Last week, the lovely Tara arrived on my doorstep with a gargantuan basket? bowl? bucket? of strawberries fresh from Sancha, a favourite Great Wall getaway of ours. There were clearly way too many to eat. So, I cleaned, sliced and froze them in anticipation of a culinary moment.

On the weekend we held a massive cocktail party at our house, so I decided to go looking for a delicious strawberry recipe! I chanced upon Smitten Kitchen‘s beautiful recipe. I got very excited about the beautiful pictures and gave it a try.
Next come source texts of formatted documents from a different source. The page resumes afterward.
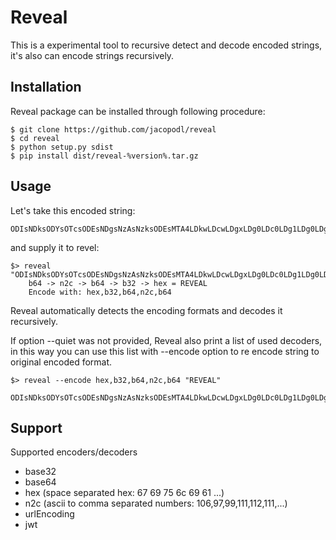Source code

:# Reveal #
This is a experimental tool to recursive detect and decode encoded strings, it's also can encode strings recursively.

## Installation
Reveal package can be installed through following procedure:

    $ git clone https://github.com/jacopodl/reveal
    $ cd reveal
    $ python setup.py sdist
    $ pip install dist/reveal-%version%.tar.gz
    
## Usage ##
Let's take this encoded string:

    ODIsNDksODYsOTcsODEsNDgsNzAsNzksODEsMTA4LDkwLDcwLDgxLDg0LDc0LDg1LDg0LDg1LDEwOCw2Nyw4Niw4NSwxMDAsODYsODUsODUsODIsNzQsODQsODUsMTEyLDY2LDgyLDQ5LDc0LDgzLDg1LDg0LDQ4LDU3LDgwLDg0LDQ4LDYx

and supply it to revel:

    $> reveal "ODIsNDksODYsOTcsODEsNDgsNzAsNzksODEsMTA4LDkwLDcwLDgxLDg0LDc0LDg1LDg0LDg1LDEwOCw2Nyw4Niw4NSwxMDAsODYsODUsODUsODIsNzQsODQsODUsMTEyLDY2LDgyLDQ5LDc0LDgzLDg1LDg0LDQ4LDU3LDgwLDg0LDQ4LDYx"
        b64 -> n2c -> b64 -> b32 -> hex = REVEAL
        Encode with: hex,b32,b64,n2c,b64

Reveal automatically detects the encoding formats and decodes it recursively.

If option --quiet was not provided, Reveal also print a list of used decoders, in this way you can use this list with  --encode option to re encode string to original encoded format.

    $> reveal --encode hex,b32,b64,n2c,b64 "REVEAL"
        ODIsNDksODYsOTcsODEsNDgsNzAsNzksODEsMTA4LDkwLDcwLDgxLDg0LDc0LDg1LDg0LDg1LDEwOCw2Nyw4Niw4NSwxMDAsODYsODUsODUsODIsNzQsODQsODUsMTEyLDY2LDgyLDQ5LDc0LDgzLDg1LDg0LDQ4LDU3LDgwLDg0LDQ4LDYx
        
   
## Support ##
Supported encoders/decoders

- base32
- base64
- hex (space separated hex: 67 69 75 6c 69 61 ...)
- n2c (ascii to comma separated numbers: 106,97,99,111,112,111,...)
- urlEncoding
- jwt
My pre-baked pastry! It rolled out well and was pretty easy to work with. The recipe suggested that I rolled it out between gladwrap but I found that wasn’t needed.

I haven’t got a photo of the filling. I was too worried about something going wrong and was so focussed on whisking! It was amazing though! I followed the recipe step-by-step… and voila! I had a perfectly thick, custardy filling!

Here’s me adding the ruby red strawberries at the party. And a sneak peak at my little Chinese kitchen!

Mmmmm…. and yes, it was as delicious as it looks. It was kinda yum to have freshly defrosted strawberries too. It added a frosty, icy texture. I don’t think they’d be too good if you let them sit for too long though, I had a feeling that they would continue to lose liquid. However, the tart didn’t last long enough to find that out.

(I’m just excited that there are still more strawberries in the freezer!)